#### [Stored dataset items]
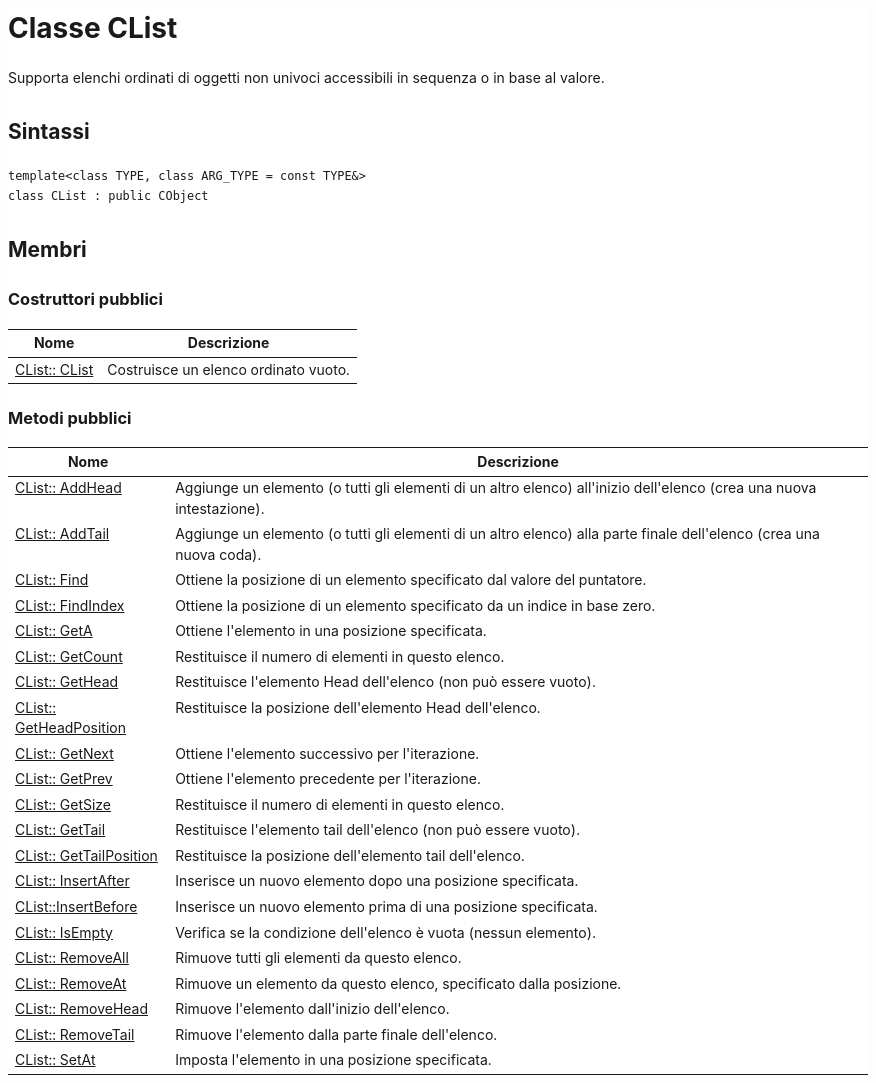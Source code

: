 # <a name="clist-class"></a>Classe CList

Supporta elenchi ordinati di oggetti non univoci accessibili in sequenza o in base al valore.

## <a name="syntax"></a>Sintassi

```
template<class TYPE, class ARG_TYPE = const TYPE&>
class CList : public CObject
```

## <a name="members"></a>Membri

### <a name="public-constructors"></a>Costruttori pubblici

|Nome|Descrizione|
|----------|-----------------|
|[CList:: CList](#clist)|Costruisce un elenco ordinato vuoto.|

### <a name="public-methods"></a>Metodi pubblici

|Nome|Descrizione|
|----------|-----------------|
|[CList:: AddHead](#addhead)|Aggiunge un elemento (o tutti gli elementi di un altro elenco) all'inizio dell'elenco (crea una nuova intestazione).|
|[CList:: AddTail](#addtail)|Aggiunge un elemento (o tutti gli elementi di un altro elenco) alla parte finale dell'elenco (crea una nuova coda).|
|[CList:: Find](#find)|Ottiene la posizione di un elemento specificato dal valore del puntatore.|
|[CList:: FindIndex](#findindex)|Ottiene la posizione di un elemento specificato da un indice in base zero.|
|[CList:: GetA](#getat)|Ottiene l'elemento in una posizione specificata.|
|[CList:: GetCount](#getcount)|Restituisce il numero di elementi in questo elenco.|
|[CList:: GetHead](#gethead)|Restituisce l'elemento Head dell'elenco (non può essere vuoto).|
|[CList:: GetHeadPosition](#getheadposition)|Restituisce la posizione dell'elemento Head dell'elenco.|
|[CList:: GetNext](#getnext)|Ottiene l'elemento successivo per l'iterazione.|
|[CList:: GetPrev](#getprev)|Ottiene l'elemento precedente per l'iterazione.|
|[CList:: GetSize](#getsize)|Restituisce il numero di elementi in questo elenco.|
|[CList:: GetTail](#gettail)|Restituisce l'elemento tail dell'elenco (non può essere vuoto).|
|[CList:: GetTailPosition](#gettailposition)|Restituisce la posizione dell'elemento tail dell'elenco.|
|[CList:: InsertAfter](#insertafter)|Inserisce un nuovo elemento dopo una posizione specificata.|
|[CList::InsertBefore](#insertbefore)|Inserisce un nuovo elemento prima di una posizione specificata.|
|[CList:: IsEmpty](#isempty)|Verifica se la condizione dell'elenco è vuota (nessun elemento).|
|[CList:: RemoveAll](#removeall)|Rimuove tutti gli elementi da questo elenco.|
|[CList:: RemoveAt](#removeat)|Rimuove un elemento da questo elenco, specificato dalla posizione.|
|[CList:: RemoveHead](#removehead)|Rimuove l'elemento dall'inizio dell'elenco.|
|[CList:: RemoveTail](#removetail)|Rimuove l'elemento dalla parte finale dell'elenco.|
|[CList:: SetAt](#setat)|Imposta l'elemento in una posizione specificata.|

--

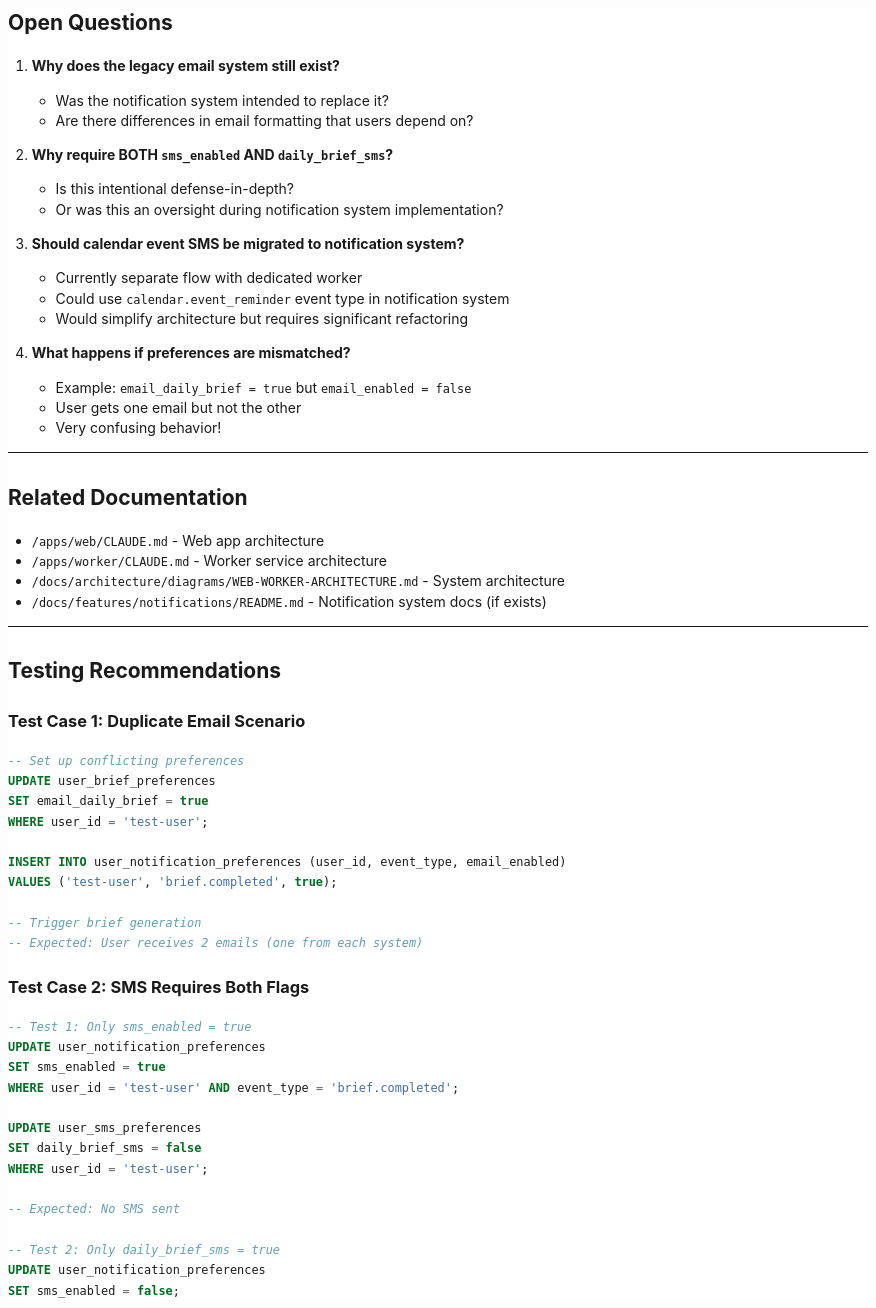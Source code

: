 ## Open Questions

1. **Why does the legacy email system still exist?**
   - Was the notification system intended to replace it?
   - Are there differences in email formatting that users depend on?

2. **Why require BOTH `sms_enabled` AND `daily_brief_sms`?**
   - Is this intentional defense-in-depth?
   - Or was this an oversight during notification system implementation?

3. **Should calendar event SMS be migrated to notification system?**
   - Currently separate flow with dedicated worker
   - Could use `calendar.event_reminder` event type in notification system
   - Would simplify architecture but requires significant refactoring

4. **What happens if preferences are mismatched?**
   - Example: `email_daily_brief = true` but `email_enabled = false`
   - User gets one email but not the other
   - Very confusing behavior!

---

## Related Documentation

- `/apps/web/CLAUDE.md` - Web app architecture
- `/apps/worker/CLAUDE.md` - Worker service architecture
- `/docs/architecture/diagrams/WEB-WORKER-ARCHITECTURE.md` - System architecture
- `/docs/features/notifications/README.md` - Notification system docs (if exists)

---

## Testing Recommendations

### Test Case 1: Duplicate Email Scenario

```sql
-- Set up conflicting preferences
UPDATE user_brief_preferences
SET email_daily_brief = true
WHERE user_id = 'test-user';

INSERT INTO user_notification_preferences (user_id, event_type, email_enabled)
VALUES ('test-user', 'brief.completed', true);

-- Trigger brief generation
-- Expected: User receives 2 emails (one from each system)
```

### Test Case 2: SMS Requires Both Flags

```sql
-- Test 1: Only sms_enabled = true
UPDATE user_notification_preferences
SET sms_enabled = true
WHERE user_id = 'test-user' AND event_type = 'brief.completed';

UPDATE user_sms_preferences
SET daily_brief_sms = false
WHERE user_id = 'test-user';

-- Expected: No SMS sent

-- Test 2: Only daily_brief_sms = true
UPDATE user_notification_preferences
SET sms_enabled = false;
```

...

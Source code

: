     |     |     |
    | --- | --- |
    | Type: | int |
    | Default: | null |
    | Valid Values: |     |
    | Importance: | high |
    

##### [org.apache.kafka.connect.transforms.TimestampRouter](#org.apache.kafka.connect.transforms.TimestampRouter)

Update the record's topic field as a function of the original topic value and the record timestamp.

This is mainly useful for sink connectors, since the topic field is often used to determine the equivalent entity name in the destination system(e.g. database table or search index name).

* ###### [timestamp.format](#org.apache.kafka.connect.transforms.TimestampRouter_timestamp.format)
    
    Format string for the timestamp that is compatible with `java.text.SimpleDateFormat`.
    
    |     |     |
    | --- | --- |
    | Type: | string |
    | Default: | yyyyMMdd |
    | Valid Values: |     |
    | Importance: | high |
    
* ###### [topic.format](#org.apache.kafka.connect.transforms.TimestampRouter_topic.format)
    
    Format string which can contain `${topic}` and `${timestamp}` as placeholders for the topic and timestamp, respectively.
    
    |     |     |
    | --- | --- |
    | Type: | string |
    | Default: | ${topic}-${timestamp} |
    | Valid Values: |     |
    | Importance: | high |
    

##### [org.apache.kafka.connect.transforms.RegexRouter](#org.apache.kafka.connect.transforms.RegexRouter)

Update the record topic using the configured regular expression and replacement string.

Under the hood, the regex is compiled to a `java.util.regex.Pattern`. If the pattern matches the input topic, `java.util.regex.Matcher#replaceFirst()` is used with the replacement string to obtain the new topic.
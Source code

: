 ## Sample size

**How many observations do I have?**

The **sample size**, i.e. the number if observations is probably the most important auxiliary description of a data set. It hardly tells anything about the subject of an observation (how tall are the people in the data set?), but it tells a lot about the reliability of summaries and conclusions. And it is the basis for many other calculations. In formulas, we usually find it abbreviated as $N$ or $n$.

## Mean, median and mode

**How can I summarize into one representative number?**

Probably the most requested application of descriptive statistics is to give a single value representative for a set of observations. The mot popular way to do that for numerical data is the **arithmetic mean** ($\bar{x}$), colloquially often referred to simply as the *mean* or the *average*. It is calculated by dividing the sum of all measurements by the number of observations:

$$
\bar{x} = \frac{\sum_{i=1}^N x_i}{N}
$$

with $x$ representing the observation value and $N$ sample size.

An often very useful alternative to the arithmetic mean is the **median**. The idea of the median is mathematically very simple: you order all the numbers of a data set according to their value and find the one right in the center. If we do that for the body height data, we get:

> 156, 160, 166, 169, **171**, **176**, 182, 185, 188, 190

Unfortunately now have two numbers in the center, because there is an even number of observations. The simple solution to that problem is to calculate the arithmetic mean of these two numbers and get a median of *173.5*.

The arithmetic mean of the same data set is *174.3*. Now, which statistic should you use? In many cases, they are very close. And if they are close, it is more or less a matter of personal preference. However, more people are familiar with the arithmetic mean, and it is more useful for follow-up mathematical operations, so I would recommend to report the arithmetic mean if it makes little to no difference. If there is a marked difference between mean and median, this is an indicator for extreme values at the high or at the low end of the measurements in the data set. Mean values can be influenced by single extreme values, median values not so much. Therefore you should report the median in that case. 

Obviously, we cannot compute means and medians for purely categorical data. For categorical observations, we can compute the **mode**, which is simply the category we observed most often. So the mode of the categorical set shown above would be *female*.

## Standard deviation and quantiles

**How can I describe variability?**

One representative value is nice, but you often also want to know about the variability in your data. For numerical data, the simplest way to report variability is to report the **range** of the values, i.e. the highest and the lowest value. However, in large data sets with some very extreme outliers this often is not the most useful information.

#### [WORK ITEM]
Search the entries for the string "specificata" and collect each line that has it.

#### [COMPLETED TASK]
|[CList:: GetA](#getat)|Ottiene l'elemento in una posizione specificata.|
|[CList:: InsertAfter](#insertafter)|Inserisce un nuovo elemento dopo una posizione specificata.|
|[CList::InsertBefore](#insertbefore)|Inserisce un nuovo elemento prima di una posizione specificata.|
|[CList:: SetAt](#setat)|Imposta l'elemento in una posizione specificata.|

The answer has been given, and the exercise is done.